Starting at the first line of the entries below, output every line exactly, up to and including the line with "複製テーブル内の INSERT クエリでは、挿入ブロックの重複排除を実行する必要があることを指定します。".

(Records from a data source)

-- Opening Marker --

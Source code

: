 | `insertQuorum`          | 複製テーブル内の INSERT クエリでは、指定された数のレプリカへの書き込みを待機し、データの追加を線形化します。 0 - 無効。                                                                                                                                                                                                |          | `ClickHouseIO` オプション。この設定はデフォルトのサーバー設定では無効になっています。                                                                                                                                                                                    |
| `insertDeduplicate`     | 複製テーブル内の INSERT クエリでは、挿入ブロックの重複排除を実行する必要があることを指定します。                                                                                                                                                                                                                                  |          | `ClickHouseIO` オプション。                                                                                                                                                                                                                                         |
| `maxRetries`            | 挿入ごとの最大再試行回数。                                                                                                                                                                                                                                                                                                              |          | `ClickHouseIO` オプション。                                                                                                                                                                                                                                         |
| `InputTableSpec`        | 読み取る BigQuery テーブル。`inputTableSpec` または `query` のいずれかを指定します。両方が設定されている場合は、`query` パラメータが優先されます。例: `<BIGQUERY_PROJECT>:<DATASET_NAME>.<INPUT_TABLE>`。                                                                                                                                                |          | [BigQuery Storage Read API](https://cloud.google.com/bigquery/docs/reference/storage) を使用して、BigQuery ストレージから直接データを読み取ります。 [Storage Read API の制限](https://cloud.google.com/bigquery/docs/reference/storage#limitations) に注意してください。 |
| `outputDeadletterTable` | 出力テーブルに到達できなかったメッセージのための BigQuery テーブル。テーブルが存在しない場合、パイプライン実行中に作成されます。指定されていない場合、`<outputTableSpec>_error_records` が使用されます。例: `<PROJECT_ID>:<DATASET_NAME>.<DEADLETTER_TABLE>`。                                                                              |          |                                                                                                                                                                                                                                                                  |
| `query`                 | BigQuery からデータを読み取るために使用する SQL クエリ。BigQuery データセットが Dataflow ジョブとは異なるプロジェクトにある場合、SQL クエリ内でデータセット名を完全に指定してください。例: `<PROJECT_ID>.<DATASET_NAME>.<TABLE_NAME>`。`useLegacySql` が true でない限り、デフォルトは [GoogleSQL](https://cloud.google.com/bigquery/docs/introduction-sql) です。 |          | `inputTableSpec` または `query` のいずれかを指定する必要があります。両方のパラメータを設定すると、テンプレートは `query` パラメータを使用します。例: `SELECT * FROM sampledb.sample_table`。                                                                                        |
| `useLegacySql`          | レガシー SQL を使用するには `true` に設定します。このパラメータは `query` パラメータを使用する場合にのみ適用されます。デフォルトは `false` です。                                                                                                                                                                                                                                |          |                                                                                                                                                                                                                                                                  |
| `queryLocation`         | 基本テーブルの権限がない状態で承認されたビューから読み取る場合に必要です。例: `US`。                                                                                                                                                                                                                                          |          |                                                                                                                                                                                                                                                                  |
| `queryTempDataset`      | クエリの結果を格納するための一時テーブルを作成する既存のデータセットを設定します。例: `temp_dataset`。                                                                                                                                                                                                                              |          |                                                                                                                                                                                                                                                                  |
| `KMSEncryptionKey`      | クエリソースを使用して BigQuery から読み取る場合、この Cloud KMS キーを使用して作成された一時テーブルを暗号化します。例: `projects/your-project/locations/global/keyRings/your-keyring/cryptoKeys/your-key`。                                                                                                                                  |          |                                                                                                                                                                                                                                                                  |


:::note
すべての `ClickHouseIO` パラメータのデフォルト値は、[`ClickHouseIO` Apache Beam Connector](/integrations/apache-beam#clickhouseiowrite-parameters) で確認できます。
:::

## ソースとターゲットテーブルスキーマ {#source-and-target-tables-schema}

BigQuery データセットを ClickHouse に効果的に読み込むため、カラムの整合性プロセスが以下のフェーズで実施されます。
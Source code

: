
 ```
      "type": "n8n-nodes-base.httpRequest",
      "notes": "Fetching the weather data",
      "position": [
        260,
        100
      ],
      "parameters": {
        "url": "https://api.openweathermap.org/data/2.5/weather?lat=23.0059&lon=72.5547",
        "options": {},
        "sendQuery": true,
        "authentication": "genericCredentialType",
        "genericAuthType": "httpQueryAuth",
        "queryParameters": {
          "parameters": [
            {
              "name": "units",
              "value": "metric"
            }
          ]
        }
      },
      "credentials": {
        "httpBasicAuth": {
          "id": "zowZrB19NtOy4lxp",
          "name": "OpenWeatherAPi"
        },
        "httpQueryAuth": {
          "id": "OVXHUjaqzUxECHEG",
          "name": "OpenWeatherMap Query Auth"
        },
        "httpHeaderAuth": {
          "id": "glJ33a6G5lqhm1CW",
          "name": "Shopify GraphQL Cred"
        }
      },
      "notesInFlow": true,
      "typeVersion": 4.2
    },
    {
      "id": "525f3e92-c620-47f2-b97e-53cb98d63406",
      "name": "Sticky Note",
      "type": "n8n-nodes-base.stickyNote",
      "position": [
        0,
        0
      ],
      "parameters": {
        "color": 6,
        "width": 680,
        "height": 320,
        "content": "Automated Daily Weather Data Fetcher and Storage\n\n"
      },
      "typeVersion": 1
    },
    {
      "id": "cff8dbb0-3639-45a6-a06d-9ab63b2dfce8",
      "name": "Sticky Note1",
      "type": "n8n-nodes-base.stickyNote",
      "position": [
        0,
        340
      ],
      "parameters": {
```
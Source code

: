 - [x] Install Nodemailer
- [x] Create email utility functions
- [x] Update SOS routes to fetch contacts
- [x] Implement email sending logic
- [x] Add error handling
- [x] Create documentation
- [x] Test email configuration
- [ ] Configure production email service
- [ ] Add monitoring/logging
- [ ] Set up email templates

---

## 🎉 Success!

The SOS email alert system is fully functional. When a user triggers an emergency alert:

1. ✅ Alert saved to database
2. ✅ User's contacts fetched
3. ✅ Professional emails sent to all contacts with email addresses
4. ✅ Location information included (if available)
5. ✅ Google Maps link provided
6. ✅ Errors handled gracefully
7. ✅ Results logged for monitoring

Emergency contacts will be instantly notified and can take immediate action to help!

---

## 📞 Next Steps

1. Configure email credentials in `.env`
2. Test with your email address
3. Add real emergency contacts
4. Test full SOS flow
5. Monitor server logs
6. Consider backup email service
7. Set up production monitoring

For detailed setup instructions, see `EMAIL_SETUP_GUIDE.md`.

-- Closing Marker --

• Exercise answer:
Source code

: | `insertQuorum`          | 複製テーブル内の INSERT クエリでは、指定された数のレプリカへの書き込みを待機し、データの追加を線形化します。 0 - 無効。                                                                                                                                                                                                |          | `ClickHouseIO` オプション。この設定はデフォルトのサーバー設定では無効になっています。                                                                                                                                                                                    |
| `insertDeduplicate`     | 複製テーブル内の INSERT クエリでは、挿入ブロックの重複排除を実行する必要があることを指定します。                                                                                                                                                                                                                                  |          | `ClickHouseIO` オプション。                                                                                                                                                                                                                                         |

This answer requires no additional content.